「社会性欲求」の満たし方

客観力

 本日のテーマは「社会性欲求の満たし方」のお話です。

 社会性欲求とは、ある集団に属して居場所を手にしたいという欲求のこと。人間は群れをつくって進化してきた社会性をもつ動物です。そのことから繋がりを求める性質を持ち、特定の人と1つの集団を作ることによって安心感を抱くのです。この社会性欲求が満たされない状況が「孤独」ということです。

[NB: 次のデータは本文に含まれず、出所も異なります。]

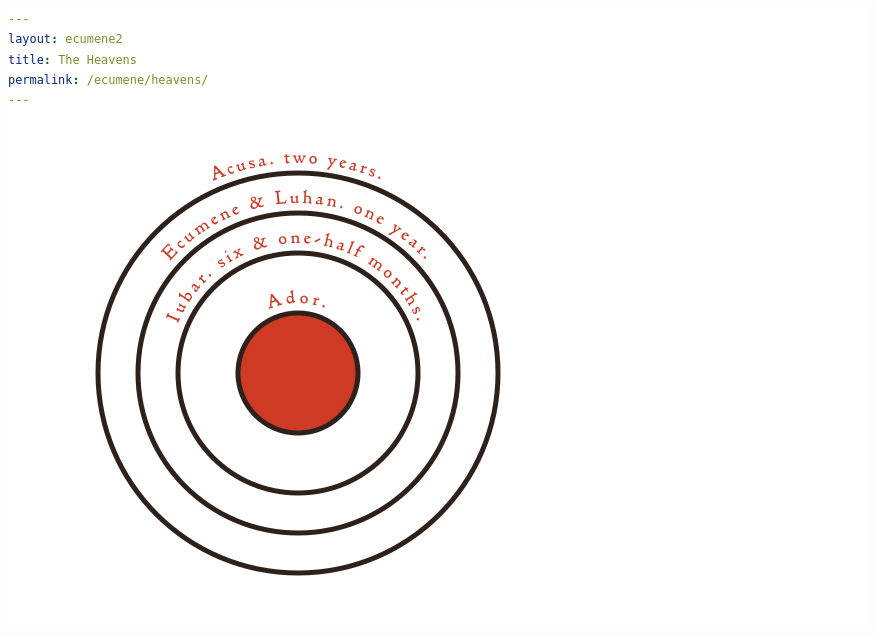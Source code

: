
 ```yaml
---
layout: ecumene2
title: The Heavens
permalink: /ecumene/heavens/
---
```


<aside class="sidebox round">
	<figure>
		<img src="/assets/img/system_ador.png">
	</figure>
</aside>
<aside class="sidebox round">
	<figure>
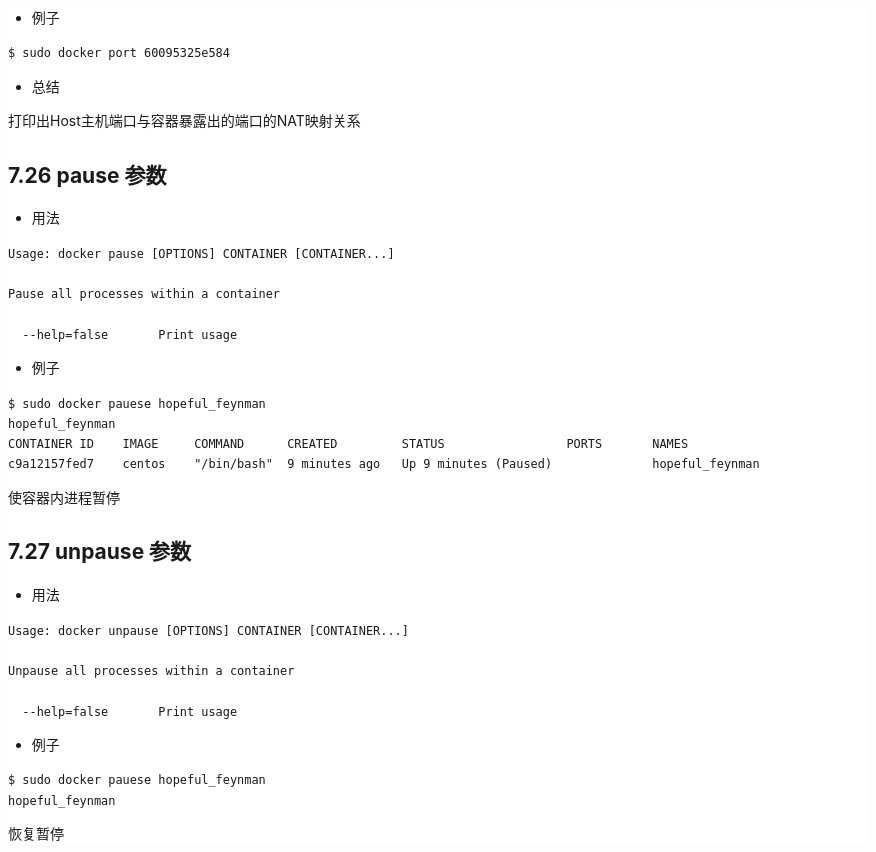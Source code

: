 - 例子

```
$ sudo docker port 60095325e584
```

- 总结

打印出Host主机端口与容器暴露出的端口的NAT映射关系



## 7.26 pause 参数

- 用法

```
Usage: docker pause [OPTIONS] CONTAINER [CONTAINER...]

Pause all processes within a container

  --help=false       Print usage
```

- 例子

```
$ sudo docker pauese hopeful_feynman
hopeful_feynman
CONTAINER ID    IMAGE     COMMAND      CREATED         STATUS                 PORTS       NAMES
c9a12157fed7    centos    "/bin/bash"  9 minutes ago   Up 9 minutes (Paused)              hopeful_feynman
```

使容器内进程暂停



## 7.27 unpause 参数

- 用法

```
Usage: docker unpause [OPTIONS] CONTAINER [CONTAINER...]

Unpause all processes within a container

  --help=false       Print usage
```

- 例子

```
$ sudo docker pauese hopeful_feynman
hopeful_feynman
```

恢复暂停


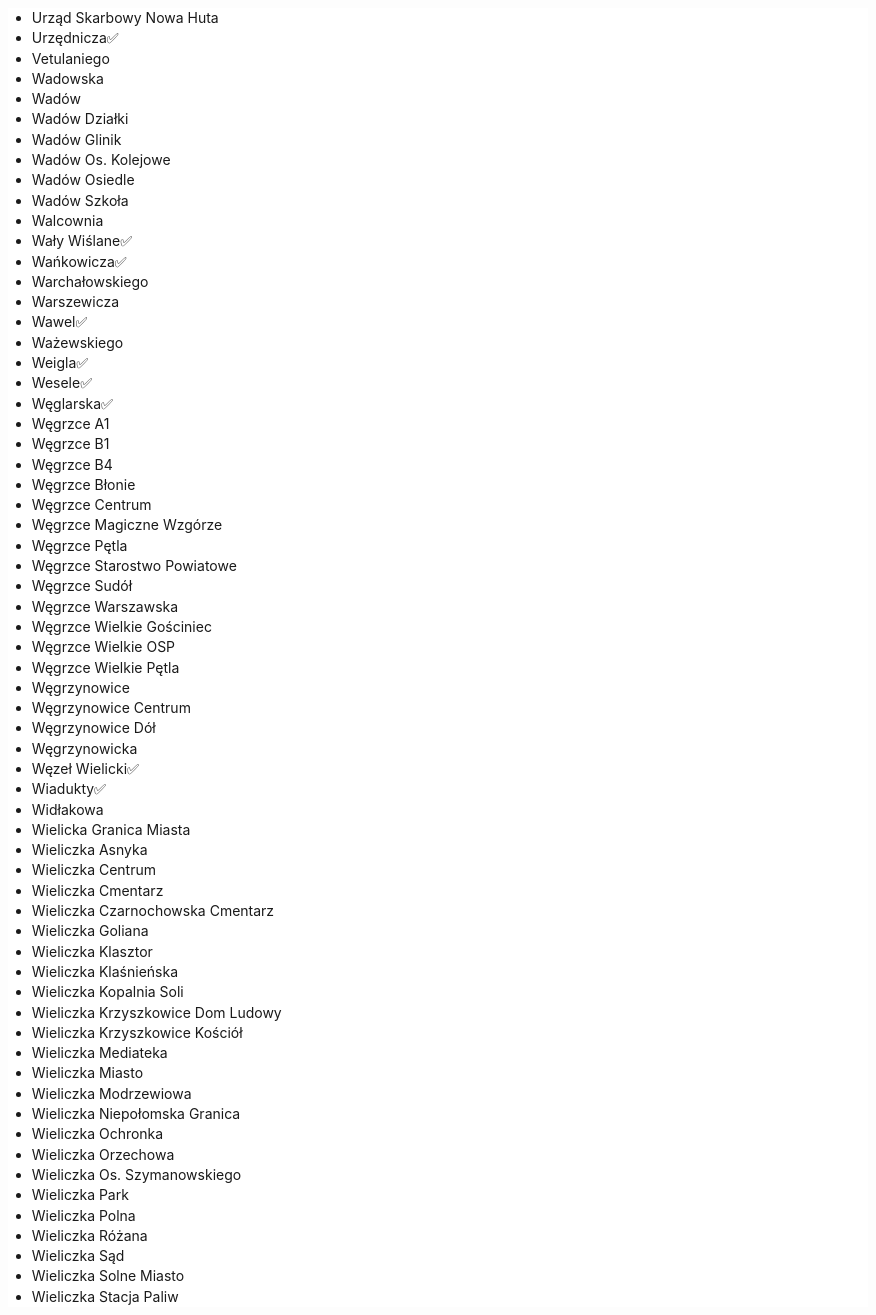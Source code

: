 - Urząd Skarbowy Nowa Huta
- Urzędnicza✅
- Vetulaniego
- Wadowska
- Wadów
- Wadów Działki
- Wadów Glinik
- Wadów Os. Kolejowe
- Wadów Osiedle
- Wadów Szkoła
- Walcownia
- Wały Wiślane✅
- Wańkowicza✅
- Warchałowskiego
- Warszewicza
- Wawel✅
- Ważewskiego
- Weigla✅
- Wesele✅
- Węglarska✅
- Węgrzce A1
- Węgrzce B1
- Węgrzce B4
- Węgrzce Błonie
- Węgrzce Centrum
- Węgrzce Magiczne Wzgórze
- Węgrzce Pętla
- Węgrzce Starostwo Powiatowe
- Węgrzce Sudół
- Węgrzce Warszawska
- Węgrzce Wielkie Gościniec
- Węgrzce Wielkie OSP
- Węgrzce Wielkie Pętla
- Węgrzynowice
- Węgrzynowice Centrum
- Węgrzynowice Dół
- Węgrzynowicka
- Węzeł Wielicki✅
- Wiadukty✅
- Widłakowa
- Wielicka Granica Miasta
- Wieliczka Asnyka
- Wieliczka Centrum
- Wieliczka Cmentarz
- Wieliczka Czarnochowska Cmentarz
- Wieliczka Goliana
- Wieliczka Klasztor
- Wieliczka Klaśnieńska
- Wieliczka Kopalnia Soli
- Wieliczka Krzyszkowice Dom Ludowy
- Wieliczka Krzyszkowice Kościół
- Wieliczka Mediateka
- Wieliczka Miasto
- Wieliczka Modrzewiowa
- Wieliczka Niepołomska Granica
- Wieliczka Ochronka
- Wieliczka Orzechowa
- Wieliczka Os. Szymanowskiego
- Wieliczka Park
- Wieliczka Polna
- Wieliczka Różana
- Wieliczka Sąd
- Wieliczka Solne Miasto
- Wieliczka Stacja Paliw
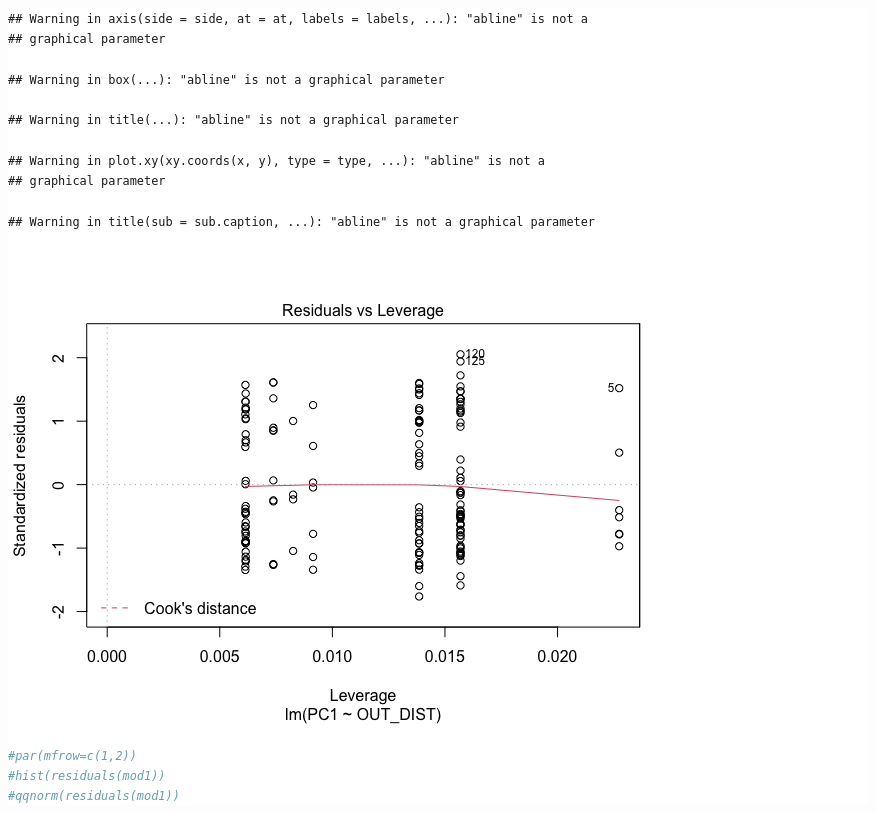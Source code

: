     ## Warning in axis(side = side, at = at, labels = labels, ...): "abline" is not a
    ## graphical parameter

    ## Warning in box(...): "abline" is not a graphical parameter

    ## Warning in title(...): "abline" is not a graphical parameter

    ## Warning in plot.xy(xy.coords(x, y), type = type, ...): "abline" is not a
    ## graphical parameter

    ## Warning in title(sub = sub.caption, ...): "abline" is not a graphical parameter

![](elwha_IBE_chinook_files/figure-gfm/unnamed-chunk-21-4.png)

``` r
#par(mfrow=c(1,2))
#hist(residuals(mod1)) 
#qqnorm(residuals(mod1))
```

 そして社会性欲求の満たし方には、2つのアプローチ方法があります。本記事では、それぞれの道を具体的に紐解いていきましょう。

承認欲求

 社会性欲求の満たし方1つ目は「承認欲求」です。

 承認欲求とは、他人から認められたい、分かってもらいたいと感じる欲求のこと。

①他者の評価

 このプロセスを歩む人は「他者の評価」という手段を選択します。

 他者の評価を使って、集団と自分を同期させて孤独解消を試みるのです。具体的には「時代・国家・所属団体の価値観」に自分を変容させて迎合する。なぜなら自分の心の声を貫いて自我を出しても、他者の評価を得るという目的達成の確率は低いからでしょう。

②自分中心の視点

 そして承認欲求にフォーカスしている人は「自分中心の視野」を持っています。

 表面的には、周りに迎合していることから「他者関心の視野」を持っているように見えます。しかし、心の奥底では自分が認められることで頭がいっぱい。他人に対して、1ミリも興味がないのです。

③怒りの感情

 そしてこの視野は「怒りの感情」を後に生み出します。

 迎合したにも関わらず評価をくれない相手や、自由奔放に生きている人に対して、怒りが湧いて愚痴として表出される。これらの相手は評価というGIVEをくれずに、孤独解消を満たしてくれない。これが怒りの源泉です。そして「類を友を呼ぶ」という言葉どおりに、同じような人間が集まります。お互いが承認欲求を満たすためのエサという認識なので、社会性欲求は本質的に満たされない。孤独がいつまで経っても隣り合わせで、ストレス発散のために怒りに生きるのです。

主観的貢献感

 社会性欲求の満たし方2つ目は「主観的貢献感」です。

 主観的貢献感とは、他人に喜びを与えて自己満足したいと感じる欲求のこと。

①主観での貢献

 このプロセスを歩む人は「主観での貢献」という手段を選択します。

 主観での貢献により、自分だけのイメージの中で、集団と自分を同期させて孤独解消を試みるのです。具体例を挙げると、孫正義さんがデジタル情報革命で数百年後の人類の幸福に貢献しようとしていることや、ボランティアを他者承認なしに行っている人などのことですね。

②他者関心の視野

 そして主観的貢献感にフォーカスしている人は「他者関心の視野」を持っています。

 他者に興味・関心を持ち、正解するかは別としてイメージで答えを出す。そして相手を自分のことのように認識して貢献していく。もちろんイメージが外れて、ただのお節介で終わることもあるかもしれません。ただ承認を目的としていないので、自分の頭の中では幸せいっぱいです。

③慈愛の感情

 そして「慈愛の感情」が源泉に存在します。

 慈愛の感情がベースの主観で生きているからこそ、自分という個体ではなく、集団という共同体の認識を持てる。そして集団の仲間を助けてあげたいと感じてアウトプットしていく。

 自分中心の欲を満たすときに「ドーパミン」という快楽物質が分泌しますが、慈愛の気持ちで他者関心の欲を満たすときに「βエンドルフィン」という、ドーパミンの20倍の快楽を感じる物質が分泌するのです。だからこそ「ヘルパーズ・ハイ」という事象で、ボランティアしている人はしていない人に比べて、健康状態・主観的幸福感・平均寿命ともに高い傾向があるのでしょう。

最後に

 本日は「社会性欲求の満たし方」のお話、いかがでしたか?

 承認欲求という道しか歩んだ経験がない人は、偽善だと切り捨てるかもしれません。しかし個人的には、1度試してみるという選択をオススメします。

 真実に近い評価とは、どちらも経験して初めて近づけるもの。片方しか経験していない人が、今見てる世界を肯定するのは当たり前です。そしてそのような人は、肯定の根拠を明確に説明できずに極論・ポジショントークの人物となる。自分に都合の良い情報だけを集める人にならないよう、まず全てを吸収しましょう。もちろん、鵜呑みにはせずに行動と思考を繰り返しながら自分の頭で考えていくことも必須です。

 本日はご精読ありがとうございました。